The American idea of democracy, Berns argues, cannot be expressed in the simple, but insidious formula of the greatest good for the greatest number. America does not rely on simply a popular majority but a constitutional majority. It relies on the principle of the popular vote, but candidates must win the popular vote in each state. The electoral college also requires candidates to win votes in several regions of the country to secure a majority of electors. This forces candidates to consider the concerns of groups who may be in the minority of the country but important in a region. Simple majoritarianism is curbed by constitutionalism, which is intended to secure the rights of all, as well as reflect the popular will.

Akhil and Vikram Amar argue against the electoral college by pointing to flaws in the original and more modern arguments made in support of it. The original electoral college system was designed to allow each state's electors to cast two votes for president, one for a local politician and another for a figure of national stature. As the country was just beginning and communication among far flung states was difficult, the framers worried about a dearth of truly national figures, and the electoral college was designed to remedy that problem. That concern is irrelevant today.

More troubling is the consideration of slavery in the shaping of the electoral college. It was designed so that each state would have a number of electors proportional to its population, including three-fifths of the slaves, but slave states prevented slaves from voting. In effect, therefore, the electoral college magnified the votes of white southerners.

The Amars also take up ten modern arguments for the electoral college, including the arguments that it promotes federalism and reinforces the two-party system. As for federalism, the Amars note that Lincoln was able to win the presidency without winning a single electoral vote in the South; in fact, he did not even appear on the ballot in most of the South. A direct popular election would require that candidates win votes in almost all regions. As for the two-party-system argument, the states are able to elect governors with a direct popular vote, and the two-party system is strong in the states. And concerns about the two-party system could be addressed by a runoff or instant runoff version of a direct popular vote.

Martin Diamond's essay addresses some of the Amars' concerns. The framers adopted the electoral college not to be undemocratic, but "rather as a nationalizing substitute for the state legislatures." It was the result of a number of compromises among the delegates at the constitutional convention, especially between those who favored a greater role for states and the nationalizers. It was devised to recognize that the states had a wide variety of suffrage practices, which the electoral college "would take care of . . . until, as Madison hoped and expected, slavery would be eliminated and suffrage discrepancies would gradually disappear."

Diamond also indicates how the electoral college does support direct popular election, not at the national level, but in the states. We already have a "one man, one vote" system-but in the states. Elections are as freely and democratically contested as elections can be-but in the states. Democracy thus is not the question regarding the electoral college; federalism is. Should our presidential elections remain in part federally democratic, or should we make them completely nationally democratic? It is hard to think of a worse time than the present, when so much already tends toward excessive centralization, to strike an unnecessary blow at the federal quality of our political order. The president and vice president are our two central officers.

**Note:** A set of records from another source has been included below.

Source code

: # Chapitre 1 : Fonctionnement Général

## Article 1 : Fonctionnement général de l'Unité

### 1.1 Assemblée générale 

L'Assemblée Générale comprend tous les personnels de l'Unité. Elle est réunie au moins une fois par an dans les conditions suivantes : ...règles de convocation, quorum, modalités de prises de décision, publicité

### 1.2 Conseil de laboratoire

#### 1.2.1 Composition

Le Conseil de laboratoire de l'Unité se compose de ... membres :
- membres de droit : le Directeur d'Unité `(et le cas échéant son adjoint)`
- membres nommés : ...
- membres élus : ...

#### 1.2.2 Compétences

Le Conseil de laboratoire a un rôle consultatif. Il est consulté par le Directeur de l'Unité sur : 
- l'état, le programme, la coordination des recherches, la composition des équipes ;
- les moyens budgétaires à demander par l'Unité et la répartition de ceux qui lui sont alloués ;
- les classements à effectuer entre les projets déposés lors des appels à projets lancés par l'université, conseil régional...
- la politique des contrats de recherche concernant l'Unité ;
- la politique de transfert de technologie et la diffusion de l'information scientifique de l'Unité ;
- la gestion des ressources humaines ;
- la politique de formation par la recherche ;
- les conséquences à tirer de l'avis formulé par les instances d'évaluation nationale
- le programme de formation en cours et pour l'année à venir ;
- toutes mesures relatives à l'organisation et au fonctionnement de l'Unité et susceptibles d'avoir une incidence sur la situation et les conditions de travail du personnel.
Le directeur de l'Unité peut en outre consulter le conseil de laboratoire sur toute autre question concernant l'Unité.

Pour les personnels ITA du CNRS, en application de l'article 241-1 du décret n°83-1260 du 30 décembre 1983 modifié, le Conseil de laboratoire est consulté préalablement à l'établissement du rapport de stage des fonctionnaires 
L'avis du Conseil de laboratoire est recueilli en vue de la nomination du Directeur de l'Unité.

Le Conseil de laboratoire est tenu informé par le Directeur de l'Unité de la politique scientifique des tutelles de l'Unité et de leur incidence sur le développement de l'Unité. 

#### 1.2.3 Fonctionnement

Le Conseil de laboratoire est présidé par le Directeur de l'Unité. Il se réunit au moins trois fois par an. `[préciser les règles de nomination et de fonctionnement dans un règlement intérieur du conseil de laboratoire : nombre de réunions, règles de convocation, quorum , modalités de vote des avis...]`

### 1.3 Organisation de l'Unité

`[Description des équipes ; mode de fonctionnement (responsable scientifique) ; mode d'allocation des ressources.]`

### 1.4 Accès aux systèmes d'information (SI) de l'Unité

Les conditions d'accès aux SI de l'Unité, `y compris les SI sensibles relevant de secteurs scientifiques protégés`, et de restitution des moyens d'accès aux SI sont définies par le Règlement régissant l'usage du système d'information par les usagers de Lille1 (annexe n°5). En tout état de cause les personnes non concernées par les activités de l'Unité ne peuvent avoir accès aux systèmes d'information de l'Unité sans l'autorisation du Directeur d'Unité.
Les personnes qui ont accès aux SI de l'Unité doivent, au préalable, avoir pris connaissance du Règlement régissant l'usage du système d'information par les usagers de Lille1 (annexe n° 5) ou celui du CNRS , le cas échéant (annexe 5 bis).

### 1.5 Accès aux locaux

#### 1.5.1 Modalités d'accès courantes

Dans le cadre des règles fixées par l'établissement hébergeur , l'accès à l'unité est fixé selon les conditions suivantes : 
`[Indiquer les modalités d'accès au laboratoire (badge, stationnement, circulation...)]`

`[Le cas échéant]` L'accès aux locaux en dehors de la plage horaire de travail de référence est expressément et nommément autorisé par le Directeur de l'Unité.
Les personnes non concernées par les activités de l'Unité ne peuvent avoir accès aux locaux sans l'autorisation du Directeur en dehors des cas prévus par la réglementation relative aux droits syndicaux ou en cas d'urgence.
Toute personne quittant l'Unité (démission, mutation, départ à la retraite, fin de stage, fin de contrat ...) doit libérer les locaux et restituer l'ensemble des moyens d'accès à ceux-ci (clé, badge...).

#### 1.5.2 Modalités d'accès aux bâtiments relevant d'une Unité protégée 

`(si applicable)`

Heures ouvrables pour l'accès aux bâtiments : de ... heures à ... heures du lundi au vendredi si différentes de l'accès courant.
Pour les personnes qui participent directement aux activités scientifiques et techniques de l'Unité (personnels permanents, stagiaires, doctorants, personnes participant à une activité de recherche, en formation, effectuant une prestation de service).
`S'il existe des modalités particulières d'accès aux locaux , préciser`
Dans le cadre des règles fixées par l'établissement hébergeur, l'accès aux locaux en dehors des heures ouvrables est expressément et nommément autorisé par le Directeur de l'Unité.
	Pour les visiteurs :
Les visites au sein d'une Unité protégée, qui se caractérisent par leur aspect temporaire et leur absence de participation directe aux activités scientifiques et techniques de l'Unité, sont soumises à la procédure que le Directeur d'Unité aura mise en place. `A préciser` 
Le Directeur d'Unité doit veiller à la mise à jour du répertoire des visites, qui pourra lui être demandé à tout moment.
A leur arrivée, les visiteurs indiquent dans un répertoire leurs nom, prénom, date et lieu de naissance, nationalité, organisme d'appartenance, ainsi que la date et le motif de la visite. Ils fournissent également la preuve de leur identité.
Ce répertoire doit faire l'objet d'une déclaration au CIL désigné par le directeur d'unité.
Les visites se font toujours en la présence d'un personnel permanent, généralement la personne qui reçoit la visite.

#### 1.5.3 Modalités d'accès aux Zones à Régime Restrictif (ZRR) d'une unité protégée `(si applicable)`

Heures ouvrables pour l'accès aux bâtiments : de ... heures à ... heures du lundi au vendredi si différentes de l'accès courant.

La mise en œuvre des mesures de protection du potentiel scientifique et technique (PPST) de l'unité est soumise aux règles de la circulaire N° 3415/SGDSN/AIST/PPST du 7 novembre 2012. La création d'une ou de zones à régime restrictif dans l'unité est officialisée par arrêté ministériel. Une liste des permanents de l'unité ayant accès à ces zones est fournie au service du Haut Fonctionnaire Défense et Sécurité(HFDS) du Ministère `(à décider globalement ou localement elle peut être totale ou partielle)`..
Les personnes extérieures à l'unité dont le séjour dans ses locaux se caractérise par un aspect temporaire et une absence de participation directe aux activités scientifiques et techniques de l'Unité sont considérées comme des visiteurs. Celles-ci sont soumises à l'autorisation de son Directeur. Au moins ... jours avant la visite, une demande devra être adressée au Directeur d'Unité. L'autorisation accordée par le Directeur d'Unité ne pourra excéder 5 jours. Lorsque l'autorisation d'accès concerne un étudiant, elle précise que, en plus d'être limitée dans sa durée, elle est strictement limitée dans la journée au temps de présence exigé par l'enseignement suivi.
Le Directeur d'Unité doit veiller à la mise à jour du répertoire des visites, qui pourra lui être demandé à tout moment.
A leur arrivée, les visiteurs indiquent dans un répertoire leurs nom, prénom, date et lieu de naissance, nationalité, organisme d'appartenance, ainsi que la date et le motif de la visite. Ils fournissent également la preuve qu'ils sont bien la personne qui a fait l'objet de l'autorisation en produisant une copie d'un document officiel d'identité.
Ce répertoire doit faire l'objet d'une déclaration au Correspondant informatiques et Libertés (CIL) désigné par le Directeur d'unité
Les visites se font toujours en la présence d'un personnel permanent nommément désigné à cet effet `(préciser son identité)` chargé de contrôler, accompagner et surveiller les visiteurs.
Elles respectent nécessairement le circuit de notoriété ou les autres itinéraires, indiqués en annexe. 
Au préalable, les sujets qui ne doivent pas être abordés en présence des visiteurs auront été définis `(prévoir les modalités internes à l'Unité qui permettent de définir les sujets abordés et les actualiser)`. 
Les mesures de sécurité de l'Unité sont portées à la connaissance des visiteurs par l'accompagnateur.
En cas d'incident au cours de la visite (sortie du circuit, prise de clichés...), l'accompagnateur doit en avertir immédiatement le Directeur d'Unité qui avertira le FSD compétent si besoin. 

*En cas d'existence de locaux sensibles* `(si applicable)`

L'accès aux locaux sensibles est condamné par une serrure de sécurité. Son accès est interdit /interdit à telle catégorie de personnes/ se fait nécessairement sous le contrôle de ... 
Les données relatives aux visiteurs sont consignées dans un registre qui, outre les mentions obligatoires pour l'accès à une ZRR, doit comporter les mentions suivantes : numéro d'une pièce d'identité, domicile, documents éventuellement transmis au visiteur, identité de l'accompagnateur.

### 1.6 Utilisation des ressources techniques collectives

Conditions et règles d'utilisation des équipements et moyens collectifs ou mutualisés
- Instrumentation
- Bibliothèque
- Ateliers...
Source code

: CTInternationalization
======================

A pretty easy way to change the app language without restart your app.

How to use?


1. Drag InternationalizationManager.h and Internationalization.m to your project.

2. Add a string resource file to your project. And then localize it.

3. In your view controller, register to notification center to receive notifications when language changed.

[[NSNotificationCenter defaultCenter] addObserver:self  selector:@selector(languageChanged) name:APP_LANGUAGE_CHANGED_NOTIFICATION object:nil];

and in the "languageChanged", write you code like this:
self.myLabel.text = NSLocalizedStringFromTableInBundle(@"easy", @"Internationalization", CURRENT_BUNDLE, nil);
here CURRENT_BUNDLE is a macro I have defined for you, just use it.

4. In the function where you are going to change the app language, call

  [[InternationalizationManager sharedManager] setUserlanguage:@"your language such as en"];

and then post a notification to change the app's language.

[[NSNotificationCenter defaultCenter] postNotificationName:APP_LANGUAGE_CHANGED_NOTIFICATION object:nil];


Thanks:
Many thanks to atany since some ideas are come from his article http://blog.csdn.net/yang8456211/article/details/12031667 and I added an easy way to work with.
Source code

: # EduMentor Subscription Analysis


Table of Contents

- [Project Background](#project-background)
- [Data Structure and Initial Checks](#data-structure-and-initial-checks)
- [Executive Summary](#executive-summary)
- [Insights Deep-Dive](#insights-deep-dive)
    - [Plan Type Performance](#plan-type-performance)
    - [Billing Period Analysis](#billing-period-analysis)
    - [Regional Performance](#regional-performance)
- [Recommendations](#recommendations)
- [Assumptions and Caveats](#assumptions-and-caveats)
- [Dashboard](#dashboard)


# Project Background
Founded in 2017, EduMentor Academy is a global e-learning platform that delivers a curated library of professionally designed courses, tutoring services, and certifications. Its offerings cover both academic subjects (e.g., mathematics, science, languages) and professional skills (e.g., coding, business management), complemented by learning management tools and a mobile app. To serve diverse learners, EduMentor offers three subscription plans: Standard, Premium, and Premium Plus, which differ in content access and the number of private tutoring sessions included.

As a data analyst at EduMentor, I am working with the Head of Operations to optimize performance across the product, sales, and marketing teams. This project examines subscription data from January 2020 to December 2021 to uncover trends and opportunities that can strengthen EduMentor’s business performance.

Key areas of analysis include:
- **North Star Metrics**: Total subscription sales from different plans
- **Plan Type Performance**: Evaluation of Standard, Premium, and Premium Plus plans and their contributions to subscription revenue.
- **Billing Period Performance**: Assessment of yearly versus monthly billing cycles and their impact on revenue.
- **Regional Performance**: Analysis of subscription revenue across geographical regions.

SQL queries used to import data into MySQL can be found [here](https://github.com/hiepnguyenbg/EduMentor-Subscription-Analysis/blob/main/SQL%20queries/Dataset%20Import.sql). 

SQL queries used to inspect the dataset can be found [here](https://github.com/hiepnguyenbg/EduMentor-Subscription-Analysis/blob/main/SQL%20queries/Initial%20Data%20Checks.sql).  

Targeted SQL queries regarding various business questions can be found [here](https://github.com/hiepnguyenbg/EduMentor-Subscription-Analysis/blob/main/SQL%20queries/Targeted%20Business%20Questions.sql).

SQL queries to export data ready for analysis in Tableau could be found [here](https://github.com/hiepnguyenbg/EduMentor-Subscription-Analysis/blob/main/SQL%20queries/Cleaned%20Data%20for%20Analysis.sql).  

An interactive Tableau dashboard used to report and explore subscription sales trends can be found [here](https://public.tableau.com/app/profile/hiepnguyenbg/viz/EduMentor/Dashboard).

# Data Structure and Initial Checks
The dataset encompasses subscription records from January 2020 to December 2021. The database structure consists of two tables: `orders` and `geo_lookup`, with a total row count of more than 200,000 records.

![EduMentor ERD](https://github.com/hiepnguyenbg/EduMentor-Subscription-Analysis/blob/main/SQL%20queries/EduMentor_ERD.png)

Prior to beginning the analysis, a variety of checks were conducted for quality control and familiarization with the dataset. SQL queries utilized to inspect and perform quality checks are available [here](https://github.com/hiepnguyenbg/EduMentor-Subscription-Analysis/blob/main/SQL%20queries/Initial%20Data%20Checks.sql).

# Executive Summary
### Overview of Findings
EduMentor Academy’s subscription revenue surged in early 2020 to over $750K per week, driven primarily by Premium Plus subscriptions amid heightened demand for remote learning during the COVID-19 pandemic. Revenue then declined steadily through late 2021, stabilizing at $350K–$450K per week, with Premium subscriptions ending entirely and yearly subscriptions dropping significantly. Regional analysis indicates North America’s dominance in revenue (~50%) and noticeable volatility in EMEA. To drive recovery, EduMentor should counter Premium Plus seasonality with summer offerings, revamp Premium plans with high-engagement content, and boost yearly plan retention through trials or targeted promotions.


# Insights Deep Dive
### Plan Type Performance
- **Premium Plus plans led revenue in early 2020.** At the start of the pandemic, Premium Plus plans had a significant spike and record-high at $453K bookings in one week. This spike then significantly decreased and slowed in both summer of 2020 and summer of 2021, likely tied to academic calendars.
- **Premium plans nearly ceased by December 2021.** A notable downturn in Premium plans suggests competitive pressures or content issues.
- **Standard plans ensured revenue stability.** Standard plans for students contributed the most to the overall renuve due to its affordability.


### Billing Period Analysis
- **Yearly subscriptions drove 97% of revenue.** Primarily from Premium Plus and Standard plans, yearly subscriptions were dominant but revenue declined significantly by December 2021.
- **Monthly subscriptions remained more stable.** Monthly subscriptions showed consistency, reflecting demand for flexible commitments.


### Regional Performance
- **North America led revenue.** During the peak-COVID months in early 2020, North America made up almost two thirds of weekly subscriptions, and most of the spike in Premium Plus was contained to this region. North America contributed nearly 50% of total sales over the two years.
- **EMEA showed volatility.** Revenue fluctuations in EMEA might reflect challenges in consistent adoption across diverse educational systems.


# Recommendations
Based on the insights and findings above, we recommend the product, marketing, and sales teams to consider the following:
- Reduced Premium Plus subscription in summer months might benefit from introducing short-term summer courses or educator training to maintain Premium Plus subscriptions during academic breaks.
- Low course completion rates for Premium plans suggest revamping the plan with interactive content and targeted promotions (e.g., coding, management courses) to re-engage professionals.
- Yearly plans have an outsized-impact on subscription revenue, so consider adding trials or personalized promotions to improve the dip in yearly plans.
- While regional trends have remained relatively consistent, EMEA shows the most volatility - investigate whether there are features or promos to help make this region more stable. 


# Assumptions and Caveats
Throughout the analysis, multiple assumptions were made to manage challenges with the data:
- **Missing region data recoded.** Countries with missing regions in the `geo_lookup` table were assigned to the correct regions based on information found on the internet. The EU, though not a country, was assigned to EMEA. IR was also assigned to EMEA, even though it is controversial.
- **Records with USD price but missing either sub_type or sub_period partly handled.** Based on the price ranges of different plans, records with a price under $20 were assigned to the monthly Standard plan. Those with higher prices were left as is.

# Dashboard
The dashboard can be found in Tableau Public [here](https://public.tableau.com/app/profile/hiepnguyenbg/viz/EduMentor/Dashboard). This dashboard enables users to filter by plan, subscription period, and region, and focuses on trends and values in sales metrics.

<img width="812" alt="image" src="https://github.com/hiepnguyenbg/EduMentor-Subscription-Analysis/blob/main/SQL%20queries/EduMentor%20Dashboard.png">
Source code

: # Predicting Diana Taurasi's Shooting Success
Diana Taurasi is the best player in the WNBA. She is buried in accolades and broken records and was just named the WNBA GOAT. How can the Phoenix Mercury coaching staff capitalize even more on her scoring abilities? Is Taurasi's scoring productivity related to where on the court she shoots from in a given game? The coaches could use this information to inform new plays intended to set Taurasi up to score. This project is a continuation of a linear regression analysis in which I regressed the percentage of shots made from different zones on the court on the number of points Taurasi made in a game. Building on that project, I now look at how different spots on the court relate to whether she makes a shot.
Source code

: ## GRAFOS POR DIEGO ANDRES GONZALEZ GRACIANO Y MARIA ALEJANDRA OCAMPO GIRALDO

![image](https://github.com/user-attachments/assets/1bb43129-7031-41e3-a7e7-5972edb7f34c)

But they are not our two national officers; rather, they are our two partly federal, partly national officers. Why should we wish to change them into our two wholly national officers?

Appendixes

The appendixes provide the reader with the constitutional and statutory provisions, as well as other rules and customs related to the workings of the electoral college. In addition, tables indicate how each state selects its electors, how many electoral votes each state casts, the names of all of the "faithless electors," and the popular vote and electoral vote totals for candidates in every presidential election since 1789.